在灌注大鼠心脏中,研究了冠状动脉内推注三磷酸腺苷(ATP)、α,β-亚甲基ATP(APCPP)、β,γ-亚甲基ATP(APPCP)、二磷酸腺苷(ADP)、一磷酸腺苷(AMP)和腺苷对冠状动脉张力和心室心肌收缩的影响。推注给药的嘌呤核苷酸,剂量大于3×10⁻⁷mol时具有负性肌力作用。其效力顺序为ATP>ADP>AMP。腺苷(小于1×10⁻⁵mol)对心室心肌收缩无影响。嘌呤核苷酸和腺苷(1×10⁻¹⁰ - 1×10⁻⁷mol)可降低冠状动脉张力。效力顺序为ATP>ADP>AMP = 腺苷。ATP类似物APPCP在降低冠状动脉张力方面比ATP活性低,且APCPP无血管舒张作用。这表明存在一种P2嘌呤受体,即P2Y亚类,它介导血管舒张。ATP和ADP可增加灌注液中前列环素(以6-酮前列腺素F1α衡量)的浓度,但仅在注射大于3×10⁻⁷mol后才增加,这表明ATP和ADP的血管舒张反应不是由前列环素介导的。AMP和腺苷即使在1×10⁻⁵mol时也无影响。在剂量为3×10⁻⁹mol时,约40%的ATP和70%的ADP在流经心脏时转化为AMP和腺苷。然而,生成的AMP和腺苷量不足以解释ATP和ADP的血管舒张作用。

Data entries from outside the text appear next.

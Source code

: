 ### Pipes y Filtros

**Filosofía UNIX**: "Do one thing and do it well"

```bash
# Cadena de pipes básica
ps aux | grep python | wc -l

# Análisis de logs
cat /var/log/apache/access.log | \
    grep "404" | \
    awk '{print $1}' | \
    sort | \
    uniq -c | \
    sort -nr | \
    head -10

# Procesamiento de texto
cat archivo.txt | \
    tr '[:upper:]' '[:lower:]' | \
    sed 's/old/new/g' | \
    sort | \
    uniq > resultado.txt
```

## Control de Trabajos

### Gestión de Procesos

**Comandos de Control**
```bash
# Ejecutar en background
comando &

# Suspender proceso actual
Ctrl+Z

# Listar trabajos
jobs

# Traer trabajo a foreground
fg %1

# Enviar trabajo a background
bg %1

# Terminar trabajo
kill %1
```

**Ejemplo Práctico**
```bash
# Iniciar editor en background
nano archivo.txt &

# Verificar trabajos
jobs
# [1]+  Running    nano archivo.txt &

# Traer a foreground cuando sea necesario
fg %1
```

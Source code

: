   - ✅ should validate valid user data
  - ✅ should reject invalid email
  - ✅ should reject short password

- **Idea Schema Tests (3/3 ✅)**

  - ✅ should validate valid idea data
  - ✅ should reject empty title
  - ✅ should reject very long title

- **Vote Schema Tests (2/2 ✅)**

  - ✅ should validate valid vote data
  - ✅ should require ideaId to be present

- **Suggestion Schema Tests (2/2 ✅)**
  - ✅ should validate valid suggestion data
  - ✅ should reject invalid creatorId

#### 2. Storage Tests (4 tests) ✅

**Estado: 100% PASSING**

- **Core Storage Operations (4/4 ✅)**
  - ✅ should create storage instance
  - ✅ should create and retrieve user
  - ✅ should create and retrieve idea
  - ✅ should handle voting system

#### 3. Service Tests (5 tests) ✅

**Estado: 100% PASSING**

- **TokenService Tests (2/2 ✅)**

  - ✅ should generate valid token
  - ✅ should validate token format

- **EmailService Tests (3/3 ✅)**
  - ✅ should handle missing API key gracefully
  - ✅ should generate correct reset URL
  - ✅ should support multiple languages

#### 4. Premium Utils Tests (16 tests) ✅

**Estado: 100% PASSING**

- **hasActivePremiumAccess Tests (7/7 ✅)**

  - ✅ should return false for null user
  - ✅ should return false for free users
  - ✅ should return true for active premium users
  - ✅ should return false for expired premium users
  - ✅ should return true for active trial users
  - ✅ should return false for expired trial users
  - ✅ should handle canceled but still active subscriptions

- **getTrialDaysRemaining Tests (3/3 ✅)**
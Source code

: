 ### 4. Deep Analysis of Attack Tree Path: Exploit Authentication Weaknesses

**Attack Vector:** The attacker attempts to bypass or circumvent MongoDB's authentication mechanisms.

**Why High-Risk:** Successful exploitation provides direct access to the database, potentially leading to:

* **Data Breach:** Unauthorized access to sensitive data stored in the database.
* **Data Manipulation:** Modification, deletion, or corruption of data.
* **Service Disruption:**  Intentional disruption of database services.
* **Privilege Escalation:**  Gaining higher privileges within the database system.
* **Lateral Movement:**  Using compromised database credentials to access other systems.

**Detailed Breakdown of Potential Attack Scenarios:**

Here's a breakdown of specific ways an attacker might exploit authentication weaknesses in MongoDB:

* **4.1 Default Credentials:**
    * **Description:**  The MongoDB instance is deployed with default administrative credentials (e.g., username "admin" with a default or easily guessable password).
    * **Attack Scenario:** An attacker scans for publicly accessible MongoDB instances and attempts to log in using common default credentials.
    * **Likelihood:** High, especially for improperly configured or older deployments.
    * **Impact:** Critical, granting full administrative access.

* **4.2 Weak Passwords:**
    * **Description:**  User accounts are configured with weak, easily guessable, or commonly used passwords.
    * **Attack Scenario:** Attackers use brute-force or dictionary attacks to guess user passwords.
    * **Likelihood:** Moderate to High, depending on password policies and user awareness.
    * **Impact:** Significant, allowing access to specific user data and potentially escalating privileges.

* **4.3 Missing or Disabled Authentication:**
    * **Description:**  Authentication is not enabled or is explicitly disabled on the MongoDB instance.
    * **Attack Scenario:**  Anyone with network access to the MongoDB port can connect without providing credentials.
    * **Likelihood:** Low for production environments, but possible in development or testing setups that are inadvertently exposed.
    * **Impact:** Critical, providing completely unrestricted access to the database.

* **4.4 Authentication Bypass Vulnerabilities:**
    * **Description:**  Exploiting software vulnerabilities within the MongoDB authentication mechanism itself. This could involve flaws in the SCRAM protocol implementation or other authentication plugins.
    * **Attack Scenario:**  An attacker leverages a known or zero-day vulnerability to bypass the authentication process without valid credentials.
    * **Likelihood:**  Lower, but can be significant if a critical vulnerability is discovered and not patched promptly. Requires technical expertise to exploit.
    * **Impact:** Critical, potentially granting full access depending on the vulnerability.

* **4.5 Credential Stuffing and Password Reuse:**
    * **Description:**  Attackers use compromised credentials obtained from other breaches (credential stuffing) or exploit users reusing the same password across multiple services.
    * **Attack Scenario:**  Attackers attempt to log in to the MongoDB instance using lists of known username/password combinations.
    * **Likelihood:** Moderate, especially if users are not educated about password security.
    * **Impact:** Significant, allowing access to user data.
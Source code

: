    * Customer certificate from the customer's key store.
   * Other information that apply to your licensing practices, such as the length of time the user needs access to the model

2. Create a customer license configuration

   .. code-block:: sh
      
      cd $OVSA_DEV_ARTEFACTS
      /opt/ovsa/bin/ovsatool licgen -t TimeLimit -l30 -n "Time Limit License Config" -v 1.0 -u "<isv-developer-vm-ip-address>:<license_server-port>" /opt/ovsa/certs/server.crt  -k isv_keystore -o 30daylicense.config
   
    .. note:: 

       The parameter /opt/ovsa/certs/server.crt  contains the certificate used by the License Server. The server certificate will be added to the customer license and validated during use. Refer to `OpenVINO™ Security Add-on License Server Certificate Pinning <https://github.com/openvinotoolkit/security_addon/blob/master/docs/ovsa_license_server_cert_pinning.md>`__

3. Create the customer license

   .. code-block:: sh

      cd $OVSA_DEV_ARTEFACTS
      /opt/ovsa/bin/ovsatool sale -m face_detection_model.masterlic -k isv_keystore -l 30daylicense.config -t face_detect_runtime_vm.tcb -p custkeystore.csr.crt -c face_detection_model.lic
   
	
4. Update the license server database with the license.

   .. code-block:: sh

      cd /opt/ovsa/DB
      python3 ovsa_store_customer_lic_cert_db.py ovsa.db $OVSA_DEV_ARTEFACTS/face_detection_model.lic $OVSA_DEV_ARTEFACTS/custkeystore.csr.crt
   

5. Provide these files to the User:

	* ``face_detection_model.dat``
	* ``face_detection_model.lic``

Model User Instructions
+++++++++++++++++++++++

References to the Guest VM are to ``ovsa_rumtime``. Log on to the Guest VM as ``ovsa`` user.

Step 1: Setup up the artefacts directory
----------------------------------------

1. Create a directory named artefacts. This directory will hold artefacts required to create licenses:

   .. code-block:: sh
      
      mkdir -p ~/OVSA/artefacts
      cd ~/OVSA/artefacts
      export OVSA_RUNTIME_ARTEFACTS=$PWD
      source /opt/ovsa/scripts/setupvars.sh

由AMP和腺苷介导的血管舒张被输注8-苯基茶碱(8-PT;2×10⁻⁵M)抑制,表明与P1嘌呤受体相互作用。ATP(在AMP和腺苷无作用的剂量下)诱导的血管舒张也被8-PT抑制,这表明要么ATP作用于P1嘌呤受体,要么8-PT作用于P2y受体。在输注α,β-亚甲基ADP(2×10⁻⁶M,可使AMP向腺苷的分解抑制54.2±1.5%,n = 4)期间,AMP诱导的血管舒张未改变。这表明AMP直接起作用,且其诱导血管舒张不需要转化为腺苷。ATP类似物APCPP(1×10⁻⁹ - 1×10⁻⁸mol)和APPCP(1×10⁻⁸ - 1×10⁻⁷mol)可增加冠状动脉张力,高剂量(1×10⁻⁵mol)的ATP和ADP也如此,表明存在另一种P2嘌呤受体,即P2X亚类,介导血管收缩。